Typically you would just do this with contexts. I was going to write down some
examples of not using contexts, but I think your best bet is to just rewrite
code to take contexts when it can be cancelled. A common mistake that people
make is timing out some operation, usually happening in another goroutine, and
then their program ends up leaking goroutines and crashing because the
abandoned work was never correctly cleaned up. If your API doesn't allow you
to abort, you will have to modify it, because downstream RPC servers come and
go, people press the "stop" button in their browser, TCP connections close,
etc.

------
physicles
In my experience so far, everything beyond mocking the current time is out on
the long tail of tests that are expensive to write and provide little value.
When I've run into a class with a time-based event loop, I isolate the timing
code as well as is reasonable and just test everything else.

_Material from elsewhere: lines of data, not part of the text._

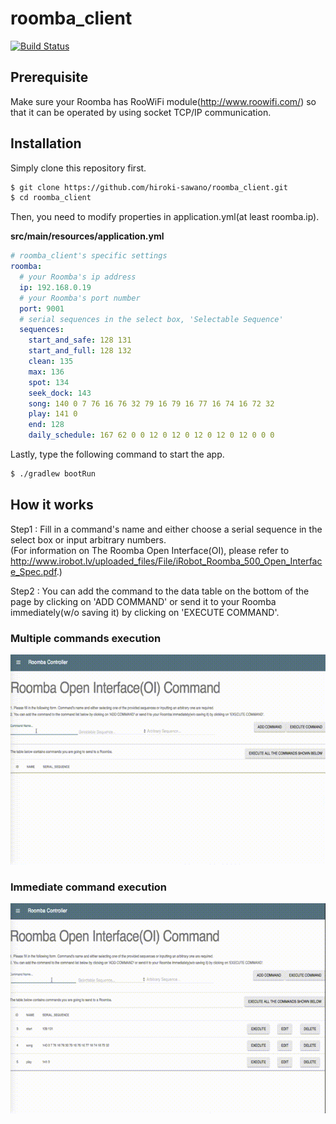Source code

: # roomba_client
[![Build Status](https://travis-ci.org/hiroki-sawano/roomba_client.svg?branch=master)](https://travis-ci.org/hiroki-sawano/roomba_client)

## Prerequisite
Make sure your Roomba has RooWiFi module(http://www.roowifi.com/) so that it can be operated by using socket TCP/IP communication.

## Installation
Simply clone this repository first.
```bash
$ git clone https://github.com/hiroki-sawano/roomba_client.git
$ cd roomba_client
```

Then, you need to modify properties in application.yml(at least roomba.ip).

**src/main/resources/application.yml**
```yaml
# roomba_client's specific settings
roomba:
  # your Roomba's ip address 
  ip: 192.168.0.19
  # your Roomba's port number
  port: 9001
  # serial sequences in the select box, 'Selectable Sequence'
  sequences:
    start_and_safe: 128 131
    start_and_full: 128 132
    clean: 135
    max: 136
    spot: 134
    seek_dock: 143
    song: 140 0 7 76 16 76 32 79 16 79 16 77 16 74 16 72 32
    play: 141 0
    end: 128
    daily_schedule: 167 62 0 0 12 0 12 0 12 0 12 0 12 0 0 0
```

Lastly, type the following command to start the app.
```bash
$ ./gradlew bootRun
```

## How it works
Step1 : Fill in a command's name and either choose a serial sequence in the select box or input arbitrary numbers.  
(For information on The Roomba Open Interface(OI), please refer to http://www.irobot.lv/uploaded_files/File/iRobot_Roomba_500_Open_Interface_Spec.pdf.)  

Step2 : You can add the command to the data table on the bottom of the page by clicking on 'ADD COMMAND' or send it to your Roomba immediately(w/o saving it) by clicking on 'EXECUTE COMMAND'.  
### Multiple commands execution
![Execute all the command you added](https://github.com/hiroki-sawano/roomba_client/blob/master/imgs/demo_exec_all.gif)

### Immediate command execution
![Execute a command immediately](https://github.com/hiroki-sawano/roomba_client/blob/master/imgs/demo_exec_im.gif)
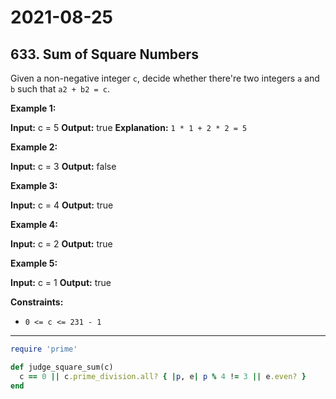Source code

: # 2021-08-25

## 633. Sum of Square Numbers

Given a non-negative integer `c`, decide whether there're two integers `a` and `b` such that `a2 + b2 = c`.

**Example 1:**

**Input:** c = 5
**Output:** true
**Explanation:** `1 * 1 + 2 * 2 = 5`

**Example 2:**

**Input:** c = 3
**Output:** false

**Example 3:**

**Input:** c = 4
**Output:** true

**Example 4:**

**Input:** c = 2
**Output:** true

**Example 5:**

**Input:** c = 1
**Output:** true

**Constraints:**

- `0 <= c <= 231 - 1`

---

```ruby
require 'prime'

def judge_square_sum(c)
  c == 0 || c.prime_division.all? { |p, e| p % 4 != 3 || e.even? }
end
```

Or, create the timer outside and inject its channel. Want to fire the timer?
Just write to the channel.

If you do expect to get a lot of value from testing the event loop, blocking
on individual messages received or not received as in the article is a
reasonable way to de-flakify your tests (in that case, I'd expect the tests to
inject mocks and/or use private interfaces). However, it _is_ a code smell if
any other tests are depending on the details of that event loop.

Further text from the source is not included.